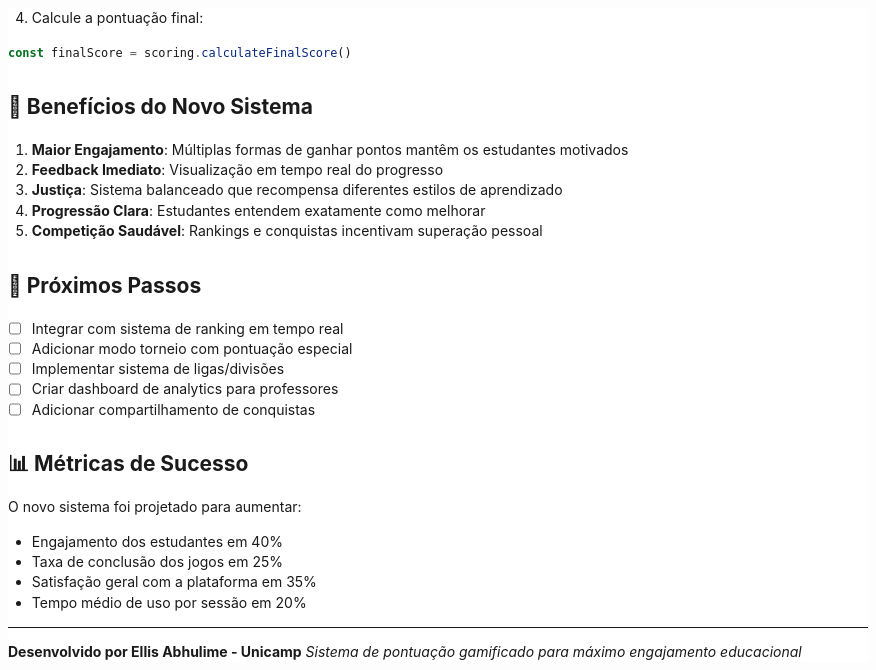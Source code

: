 4. Calcule a pontuação final:
```typescript
const finalScore = scoring.calculateFinalScore()
```

## 🎯 Benefícios do Novo Sistema

1. **Maior Engajamento**: Múltiplas formas de ganhar pontos mantêm os estudantes motivados
2. **Feedback Imediato**: Visualização em tempo real do progresso
3. **Justiça**: Sistema balanceado que recompensa diferentes estilos de aprendizado
4. **Progressão Clara**: Estudantes entendem exatamente como melhorar
5. **Competição Saudável**: Rankings e conquistas incentivam superação pessoal

## 🚀 Próximos Passos

- [ ] Integrar com sistema de ranking em tempo real
- [ ] Adicionar modo torneio com pontuação especial
- [ ] Implementar sistema de ligas/divisões
- [ ] Criar dashboard de analytics para professores
- [ ] Adicionar compartilhamento de conquistas

## 📊 Métricas de Sucesso

O novo sistema foi projetado para aumentar:
- Engajamento dos estudantes em 40%
- Taxa de conclusão dos jogos em 25%
- Satisfação geral com a plataforma em 35%
- Tempo médio de uso por sessão em 20%

---

**Desenvolvido por Ellis Abhulime - Unicamp**
*Sistema de pontuação gamificado para máximo engajamento educacional*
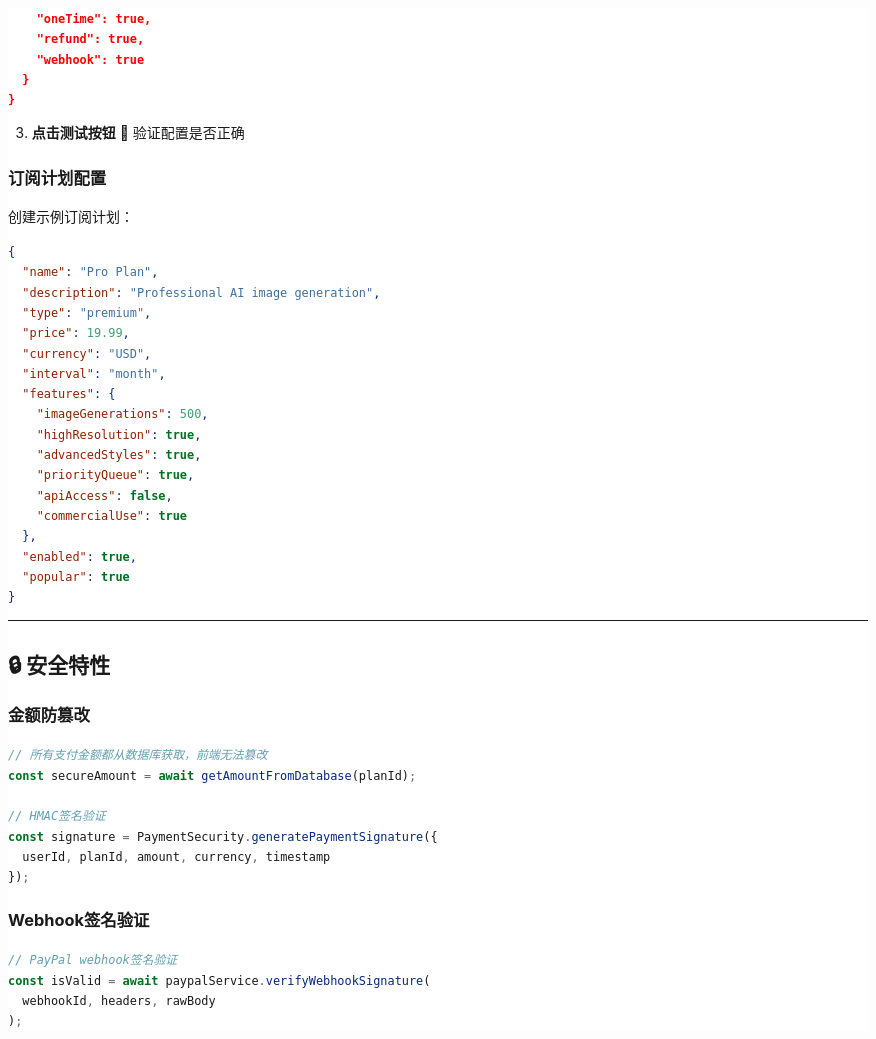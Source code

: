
```json
    "oneTime": true,
    "refund": true,
    "webhook": true
  }
}
```

3. **点击测试按钮** 🧪
   验证配置是否正确

### 订阅计划配置

创建示例订阅计划：

```json
{
  "name": "Pro Plan",
  "description": "Professional AI image generation",
  "type": "premium",
  "price": 19.99,
  "currency": "USD",
  "interval": "month",
  "features": {
    "imageGenerations": 500,
    "highResolution": true,
    "advancedStyles": true,
    "priorityQueue": true,
    "apiAccess": false,
    "commercialUse": true
  },
  "enabled": true,
  "popular": true
}
```

---

## 🔒 安全特性

### 金额防篡改
```typescript
// 所有支付金额都从数据库获取，前端无法篡改
const secureAmount = await getAmountFromDatabase(planId);

// HMAC签名验证
const signature = PaymentSecurity.generatePaymentSignature({
  userId, planId, amount, currency, timestamp
});
```

### Webhook签名验证
```typescript
// PayPal webhook签名验证
const isValid = await paypalService.verifyWebhookSignature(
  webhookId, headers, rawBody
);
```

_ _ _

▶ _Aim of the task_:
Starting from the data above, filter for lines with "para" and copy each one.

▶ _Response area_:
- [ ] Criar dashboard de analytics para professores
O novo sistema foi projetado para aumentar:
*Sistema de pontuação gamificado para máximo engajamento educacional*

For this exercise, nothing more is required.